Edmund Blair Bolles has been emphasizing in many posts of his blog Babel's Dawn the primacy of the linguistic function of directing someone's attention in order to explain the origin of language. In his post "Speech Includes Gesture" he comments on a paper by Simone Pika which compares children's and apes' use of gestures. He argues
"that the really peculiar aspect of speech is the presence of what this blog calls the speech triangle, and what Pika calls triadic form. That is, humans are peculiar in having a speaker, a listener, and an outside topic.

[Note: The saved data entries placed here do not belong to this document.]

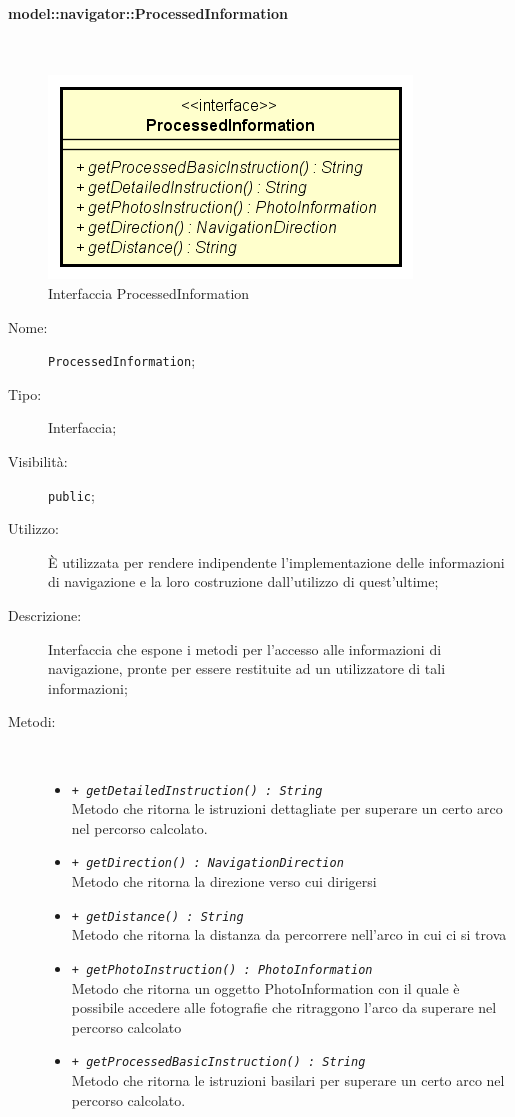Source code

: \documentclass[../DefinizioneDiProdotto.tex]{subfiles}
\begin{document}
\paragraph{model::navigator::ProcessedInformation}
\
\begin{figure}[H]
	\centering
	\includegraphics[width=\maxwidth]{img/ProcessedInformation.png}
	\caption{Interfaccia ProcessedInformation}\label{fig:model::navigator::ProcessedInformation} 
\end{figure}
\begin{description}
	\item[Nome:] \texttt{ProcessedInformation};
	\item[Tipo:] Interfaccia;
	\item[Visibilità:] \texttt{public};
	\item[Utilizzo:] È utilizzata per rendere indipendente l'implementazione delle informazioni di navigazione e la loro costruzione dall'utilizzo di quest'ultime;
	\item[Descrizione:] Interfaccia che espone i metodi per l'accesso alle informazioni di navigazione, pronte per essere restituite ad un utilizzatore di tali informazioni;
	\item[Metodi:] \
	\begin{itemize}
		\item \texttt{+ \textit{getDetailedInstruction() : String}}\\
		Metodo che ritorna le istruzioni dettagliate per superare un certo arco nel percorso calcolato.
		\item \texttt{+ \textit{getDirection() : NavigationDirection}}\\
		Metodo che ritorna la direzione verso cui dirigersi
		\item \texttt{+ \textit{getDistance() : String}}\\
		Metodo che ritorna la distanza da percorrere nell'arco in cui ci si trova
		\item \texttt{+ \textit{getPhotoInstruction() : PhotoInformation}}\\
		Metodo che ritorna un oggetto PhotoInformation con il quale è possibile accedere alle fotografie che ritraggono l'arco da superare nel percorso calcolato
		\item \texttt{+ \textit{getProcessedBasicInstruction() : String}}\\
		Metodo che ritorna le istruzioni basilari per superare un certo arco nel percorso calcolato.
	\end{itemize}
\end{description}
\end{document}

Dyadic gestures—actions used to attract attention to the actor—are common enough among apes, but informative triads among apes in the wild are almost unknown. (The one exception: a free bonobo once was observed probably pointing out human observers hiding in the bushes.) Pika says a little ambiguously, “It is therefore quite puzzling why only human beings comment on outside entities simply to share experiences.” I would put it a little differently. It’s quite puzzling how we came to comment on outside entities when no other animal seems to share the need. Once we can give a solid explanation for that puzzle, we will have come a long way in understanding why humans are different.
Because of the thoroughness of the Pika’s review I feel confident in taking the dyadic/triadic distinction as settled. A human peculiarity is our interest in and attention to neutral topics that have nothing to do with the brute facts of survival."
My commentary:
Quite illuminating. I would like to point out (ahem) that the ability to point outside the situation of dyadic interaction in a "triangular" way, peculiar to humans, has to do with the peculiar specular quality of dyadic communication. That is, if I am interactant A, I can only point out C to interactant B once I can take for granted that B can see what I can see, that is, that B is a subject like myself and constructs a perceptual world much like mine but "mirrored" (in the sense that he recognizes me in the same way). Some philosophical reflections about mutuality, the Other, and reciprocal recognition would seem to stretch their roots back to some neurological mechanism which allows this specularity (and I'm thinking of mirror neurons). In a nutshell: the third in question can only appear in a process of interaction which is mutually reflexive (Ok that sounds redundant, but then reflexivity leads you into infinite regress, unless you bring in some third element into the situation, that is).